Curtis Cook is a 24-year-old living his childhood dream. After growing up a Sabres fan, he became the team’s organist in 2016 and now gets to live out his sports-fan fantasies as part of the Sabres game day presentation.

Where are you from?

Grew up in East Amherst, now live in Getzville. I went to Williamsville North.

What do you do for work outside the Sabres?

I am a church organist for two different churches and an adjunct instructor of music at Niagara County Community College. I’m also the organist at Shea’s.

How’d you get started playing?

I started in church. When I was 15 I got my first church job and I thought the organ was kind of cool. It seemed like a piano on steroids.

Curtis Cook | Q&A: The music man | Buffalo Magazine

How did you start with the Sabres?

When I was in college I was working for a car dealership and one of the service managers asked if I played the organ. He knew someone down at the arena, and said 'why don’t you give me your card and I’ll pass it along—maybe someday you’ll be playing for Sabres games.' I just sort of rolled my eyes and laughed, but I gave him my card. The summer of 2016 I got an email from my current boss at the Sabres.

What’s the difference between a piano and an organ?

A piano has 88 keys that are weighted, you have one single keyboard and a sustain pedal. The organ was designed to be an orchestra in a box. There’s more than one keyboard, they aren’t weighted and they have 61 keys on each keyboard. There’s also a pedalboard that is pretty much a giant keyboard for your feet.

How do you decide what to play?

A big part of the job is being able to read the crowd and help capture the crowd’s emotions: whether you’re going to play something fast, something a little slower or a crowd interaction chant. You have to be a fan yourself and feel the action on the ice and be in the crowd to pick what you should play.

Do you watch road games on your off nights?

Absolutely, I’ve been watching ever since I was a kid. When I was little, I used to go to bed at 7:30 or 8 p.m., but on game days my dad would let me stay up a little later to watch the end of the first period.

Where did you get your signature yellow jacket?

That was the brainchild of our game presentation staff. After my first season, they went to Nashville to see a playoff game and I got a text with a picture of these crazy blue-and-gold checked golf pants they found at the Predators store. They asked, 'Would you wear these?' I said not in public—but if I would wear them in the arena. Later on they wanted to make me more of a personality—give me some suits, put me on the Jumbotron, make me more a part of the game. I’ve got a yellow one, a blue one, a holiday one, a special one of New Years Eve, one for Hockey Fights Cancer night…my closet is full of crazy colors.

What are your favorite game day memories?

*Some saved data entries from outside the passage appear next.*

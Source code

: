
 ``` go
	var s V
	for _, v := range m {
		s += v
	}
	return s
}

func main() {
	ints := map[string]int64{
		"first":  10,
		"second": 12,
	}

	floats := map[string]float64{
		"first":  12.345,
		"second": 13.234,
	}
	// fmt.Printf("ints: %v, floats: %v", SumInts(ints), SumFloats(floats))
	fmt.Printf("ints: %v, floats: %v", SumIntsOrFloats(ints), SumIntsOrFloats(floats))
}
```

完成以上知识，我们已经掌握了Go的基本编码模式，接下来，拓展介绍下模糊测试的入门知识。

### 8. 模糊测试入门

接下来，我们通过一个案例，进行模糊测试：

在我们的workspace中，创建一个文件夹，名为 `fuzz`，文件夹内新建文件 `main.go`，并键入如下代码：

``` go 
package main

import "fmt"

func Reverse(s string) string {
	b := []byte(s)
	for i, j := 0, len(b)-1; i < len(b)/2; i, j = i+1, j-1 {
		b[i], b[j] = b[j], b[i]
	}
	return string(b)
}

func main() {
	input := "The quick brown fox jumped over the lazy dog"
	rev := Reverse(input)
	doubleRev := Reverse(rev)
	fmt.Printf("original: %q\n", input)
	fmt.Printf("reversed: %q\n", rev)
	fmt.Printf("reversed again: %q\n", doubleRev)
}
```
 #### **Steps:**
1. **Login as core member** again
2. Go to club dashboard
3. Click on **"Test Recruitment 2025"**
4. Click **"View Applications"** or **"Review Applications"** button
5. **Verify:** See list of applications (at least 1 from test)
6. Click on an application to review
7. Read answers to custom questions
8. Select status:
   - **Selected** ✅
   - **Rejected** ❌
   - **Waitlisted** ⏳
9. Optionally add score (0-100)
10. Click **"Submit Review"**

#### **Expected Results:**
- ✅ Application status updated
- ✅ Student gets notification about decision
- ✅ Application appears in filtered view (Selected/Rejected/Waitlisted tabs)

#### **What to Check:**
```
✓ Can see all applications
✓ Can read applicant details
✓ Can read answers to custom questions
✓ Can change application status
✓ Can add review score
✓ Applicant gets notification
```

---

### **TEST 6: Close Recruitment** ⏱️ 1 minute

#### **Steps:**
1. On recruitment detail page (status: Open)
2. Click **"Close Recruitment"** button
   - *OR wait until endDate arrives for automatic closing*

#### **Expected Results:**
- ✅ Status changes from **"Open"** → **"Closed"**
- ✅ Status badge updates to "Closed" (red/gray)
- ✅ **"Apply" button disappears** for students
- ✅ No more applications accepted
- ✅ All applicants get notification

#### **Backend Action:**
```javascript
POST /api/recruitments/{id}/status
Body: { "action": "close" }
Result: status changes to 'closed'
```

The first preseason game I played for was always going to stick in my head. Last year we had the World Juniors here, and I played for a lot of those games, including the one outside. I thought I would be under something, but I was out in the open right on the sideline. It was a nice day before the game, but about five minutes in, the snow started to come down. It slowly got harder and harder so DJ Milk and DJ Yes were running around finding me rags and canned air to blow snow off the organ. It was a very memorable game.

When did you start playing music?

Well I’m self taught, I didn’t start taking lessons until I was in college. It sort of was an on-and-off thing for me growing up, and I really started to get into it around 10. By the time I was 13, I was playing out professionally and at 15 I got my first job in church. I started playing piano then moved onto organ.

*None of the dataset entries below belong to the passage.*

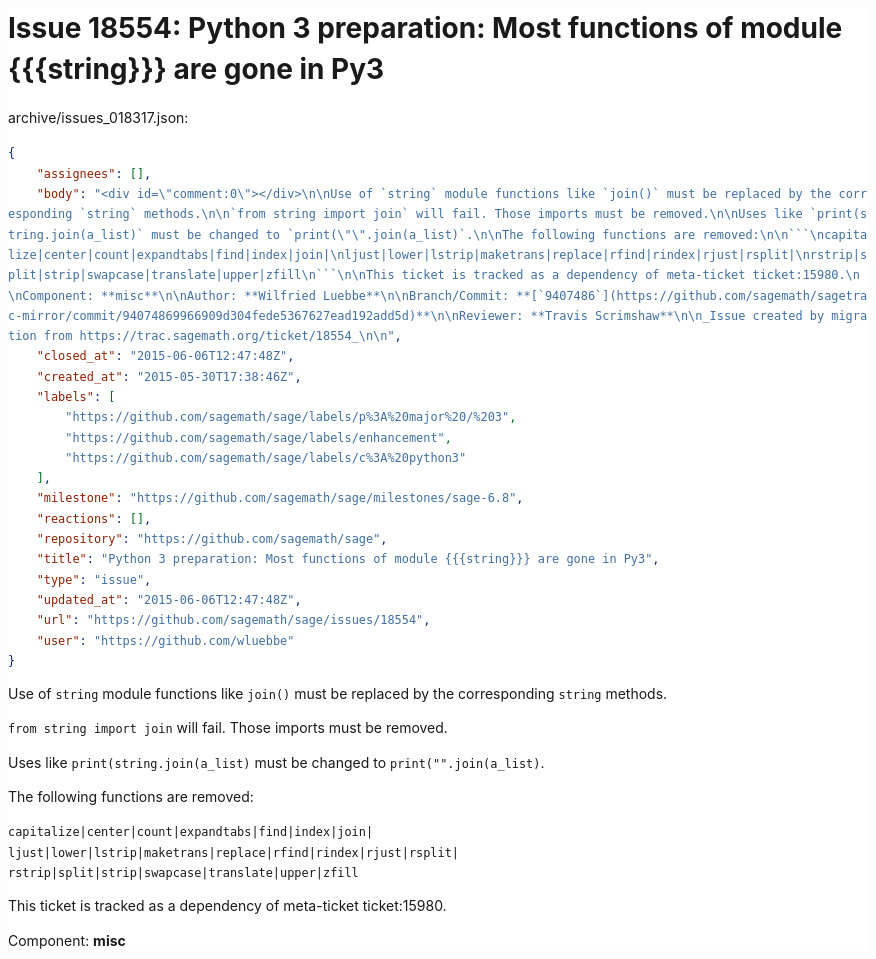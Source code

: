 # Issue 18554: Python 3 preparation: Most functions of module {{{string}}} are gone in Py3

archive/issues_018317.json:
```json
{
    "assignees": [],
    "body": "<div id=\"comment:0\"></div>\n\nUse of `string` module functions like `join()` must be replaced by the corresponding `string` methods.\n\n`from string import join` will fail. Those imports must be removed.\n\nUses like `print(string.join(a_list)` must be changed to `print(\"\".join(a_list)`.\n\nThe following functions are removed:\n\n```\ncapitalize|center|count|expandtabs|find|index|join|\nljust|lower|lstrip|maketrans|replace|rfind|rindex|rjust|rsplit|\nrstrip|split|strip|swapcase|translate|upper|zfill\n```\n\nThis ticket is tracked as a dependency of meta-ticket ticket:15980.\n\nComponent: **misc**\n\nAuthor: **Wilfried Luebbe**\n\nBranch/Commit: **[`9407486`](https://github.com/sagemath/sagetrac-mirror/commit/94074869966909d304fede5367627ead192add5d)**\n\nReviewer: **Travis Scrimshaw**\n\n_Issue created by migration from https://trac.sagemath.org/ticket/18554_\n\n",
    "closed_at": "2015-06-06T12:47:48Z",
    "created_at": "2015-05-30T17:38:46Z",
    "labels": [
        "https://github.com/sagemath/sage/labels/p%3A%20major%20/%203",
        "https://github.com/sagemath/sage/labels/enhancement",
        "https://github.com/sagemath/sage/labels/c%3A%20python3"
    ],
    "milestone": "https://github.com/sagemath/sage/milestones/sage-6.8",
    "reactions": [],
    "repository": "https://github.com/sagemath/sage",
    "title": "Python 3 preparation: Most functions of module {{{string}}} are gone in Py3",
    "type": "issue",
    "updated_at": "2015-06-06T12:47:48Z",
    "url": "https://github.com/sagemath/sage/issues/18554",
    "user": "https://github.com/wluebbe"
}
```
<div id="comment:0"></div>

Use of `string` module functions like `join()` must be replaced by the corresponding `string` methods.

`from string import join` will fail. Those imports must be removed.

Uses like `print(string.join(a_list)` must be changed to `print("".join(a_list)`.

The following functions are removed:

```
capitalize|center|count|expandtabs|find|index|join|
ljust|lower|lstrip|maketrans|replace|rfind|rindex|rjust|rsplit|
rstrip|split|strip|swapcase|translate|upper|zfill
```

This ticket is tracked as a dependency of meta-ticket ticket:15980.

Component: **misc**
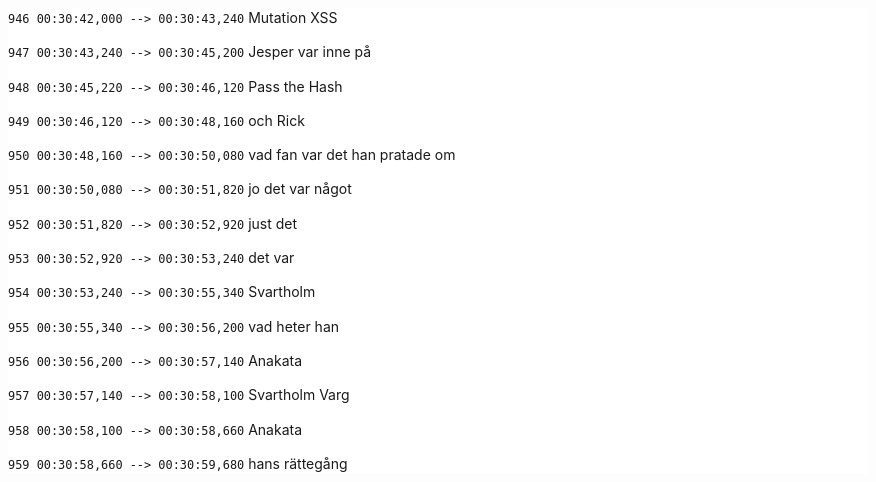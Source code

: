 
`946 00:30:42,000 --> 00:30:43,240`
Mutation XSS



`947 00:30:43,240 --> 00:30:45,200`
Jesper var inne på



`948 00:30:45,220 --> 00:30:46,120`
Pass the Hash



`949 00:30:46,120 --> 00:30:48,160`
och Rick



`950 00:30:48,160 --> 00:30:50,080`
vad fan var det han pratade om



`951 00:30:50,080 --> 00:30:51,820`
jo det var något



`952 00:30:51,820 --> 00:30:52,920`
just det



`953 00:30:52,920 --> 00:30:53,240`
det var



`954 00:30:53,240 --> 00:30:55,340`
Svartholm



`955 00:30:55,340 --> 00:30:56,200`
vad heter han



`956 00:30:56,200 --> 00:30:57,140`
Anakata



`957 00:30:57,140 --> 00:30:58,100`
Svartholm Varg



`958 00:30:58,100 --> 00:30:58,660`
Anakata



`959 00:30:58,660 --> 00:30:59,680`
hans rättegång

Where are you located in the arena?

In between section 120 and 121, so I’m in full view and fully unprotected from Toronto fans throwing beer at me or something like that.

Do you have any favorite tunes?

I don’t know if I have a lot of favorites, but a lot of people tell me that Subdivisions by Rush is one of their favorites. I get a lot of requests for it on Twitter. The old Sabres theme songs like “Rock Em Sabres,” which was the theme song in the '80s. Sometimes I’ll play the old Empire Sports Network intro music. To me, when I was growing up when you heard that music it was time for hockey.